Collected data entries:
★ ★ ★
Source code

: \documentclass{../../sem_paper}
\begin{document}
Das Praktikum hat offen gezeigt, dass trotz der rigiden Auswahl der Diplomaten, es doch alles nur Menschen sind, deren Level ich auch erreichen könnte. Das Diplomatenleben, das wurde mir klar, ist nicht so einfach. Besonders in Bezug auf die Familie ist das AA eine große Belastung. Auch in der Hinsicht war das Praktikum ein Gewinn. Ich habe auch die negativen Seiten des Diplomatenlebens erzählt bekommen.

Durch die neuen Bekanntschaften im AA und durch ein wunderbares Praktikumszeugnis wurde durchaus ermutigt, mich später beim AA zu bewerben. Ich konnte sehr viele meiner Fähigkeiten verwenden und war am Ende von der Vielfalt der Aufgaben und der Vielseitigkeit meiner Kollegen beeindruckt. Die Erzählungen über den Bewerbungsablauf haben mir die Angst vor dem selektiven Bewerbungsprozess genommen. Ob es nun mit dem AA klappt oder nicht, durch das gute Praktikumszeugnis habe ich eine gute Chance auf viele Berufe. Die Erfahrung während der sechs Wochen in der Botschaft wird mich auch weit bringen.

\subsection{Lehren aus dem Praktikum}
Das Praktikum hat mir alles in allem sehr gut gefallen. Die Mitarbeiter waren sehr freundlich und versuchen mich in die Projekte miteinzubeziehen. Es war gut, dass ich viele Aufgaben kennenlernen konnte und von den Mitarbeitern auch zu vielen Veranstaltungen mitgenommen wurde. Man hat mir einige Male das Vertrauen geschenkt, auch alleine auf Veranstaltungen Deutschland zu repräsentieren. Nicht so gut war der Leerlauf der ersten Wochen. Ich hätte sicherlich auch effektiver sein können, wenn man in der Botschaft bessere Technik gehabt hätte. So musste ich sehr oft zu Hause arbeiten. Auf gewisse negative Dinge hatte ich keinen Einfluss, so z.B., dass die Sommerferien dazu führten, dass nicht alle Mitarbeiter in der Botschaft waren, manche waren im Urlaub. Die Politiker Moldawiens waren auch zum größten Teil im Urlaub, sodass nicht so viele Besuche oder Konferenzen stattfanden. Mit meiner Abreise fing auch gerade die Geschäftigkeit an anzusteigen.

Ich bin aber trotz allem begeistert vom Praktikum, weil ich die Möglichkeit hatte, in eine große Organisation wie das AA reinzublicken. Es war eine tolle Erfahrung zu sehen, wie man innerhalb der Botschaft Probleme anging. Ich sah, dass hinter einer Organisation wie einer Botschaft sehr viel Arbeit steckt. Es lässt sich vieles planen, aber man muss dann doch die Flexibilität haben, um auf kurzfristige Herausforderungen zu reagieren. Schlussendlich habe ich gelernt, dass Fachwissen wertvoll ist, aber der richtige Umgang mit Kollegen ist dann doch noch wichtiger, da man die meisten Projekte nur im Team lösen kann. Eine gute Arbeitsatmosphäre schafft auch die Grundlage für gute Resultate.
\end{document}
★ ★ ★
§ What needs to be done
Write out each entry exactly, and omit nothing.

§ Response
Source code

: \documentclass{../../sem_paper}
\begin{document}
Das Praktikum hat offen gezeigt, dass trotz der rigiden Auswahl der Diplomaten, es doch alles nur Menschen sind, deren Level ich auch erreichen könnte. Das Diplomatenleben, das wurde mir klar, ist nicht so einfach. Besonders in Bezug auf die Familie ist das AA eine große Belastung. Auch in der Hinsicht war das Praktikum ein Gewinn. Ich habe auch die negativen Seiten des Diplomatenlebens erzählt bekommen.

Durch die neuen Bekanntschaften im AA und durch ein wunderbares Praktikumszeugnis wurde durchaus ermutigt, mich später beim AA zu bewerben. Ich konnte sehr viele meiner Fähigkeiten verwenden und war am Ende von der Vielfalt der Aufgaben und der Vielseitigkeit meiner Kollegen beeindruckt. Die Erzählungen über den Bewerbungsablauf haben mir die Angst vor dem selektiven Bewerbungsprozess genommen. Ob es nun mit dem AA klappt oder nicht, durch das gute Praktikumszeugnis habe ich eine gute Chance auf viele Berufe. Die Erfahrung während der sechs Wochen in der Botschaft wird mich auch weit bringen.

\subsection{Lehren aus dem Praktikum}
Das Praktikum hat mir alles in allem sehr gut gefallen. Die Mitarbeiter waren sehr freundlich und versuchen mich in die Projekte miteinzubeziehen. Es war gut, dass ich viele Aufgaben kennenlernen konnte und von den Mitarbeitern auch zu vielen Veranstaltungen mitgenommen wurde. Man hat mir einige Male das Vertrauen geschenkt, auch alleine auf Veranstaltungen Deutschland zu repräsentieren. Nicht so gut war der Leerlauf der ersten Wochen. Ich hätte sicherlich auch effektiver sein können, wenn man in der Botschaft bessere Technik gehabt hätte. So musste ich sehr oft zu Hause arbeiten. Auf gewisse negative Dinge hatte ich keinen Einfluss, so z.B., dass die Sommerferien dazu führten, dass nicht alle Mitarbeiter in der Botschaft waren, manche waren im Urlaub. Die Politiker Moldawiens waren auch zum größten Teil im Urlaub, sodass nicht so viele Besuche oder Konferenzen stattfanden. Mit meiner Abreise fing auch gerade die Geschäftigkeit an anzusteigen.

Ich bin aber trotz allem begeistert vom Praktikum, weil ich die Möglichkeit hatte, in eine große Organisation wie das AA reinzublicken. Es war eine tolle Erfahrung zu sehen, wie man innerhalb der Botschaft Probleme anging. Ich sah, dass hinter einer Organisation wie einer Botschaft sehr viel Arbeit steckt. Es lässt sich vieles planen, aber man muss dann doch die Flexibilität haben, um auf kurzfristige Herausforderungen zu reagieren. Schlussendlich habe ich gelernt, dass Fachwissen wertvoll ist, aber der richtige Umgang mit Kollegen ist dann doch noch wichtiger, da man die meisten Projekte nur im Team lösen kann. Eine gute Arbeitsatmosphäre schafft auch die Grundlage für gute Resultate.
\end{document}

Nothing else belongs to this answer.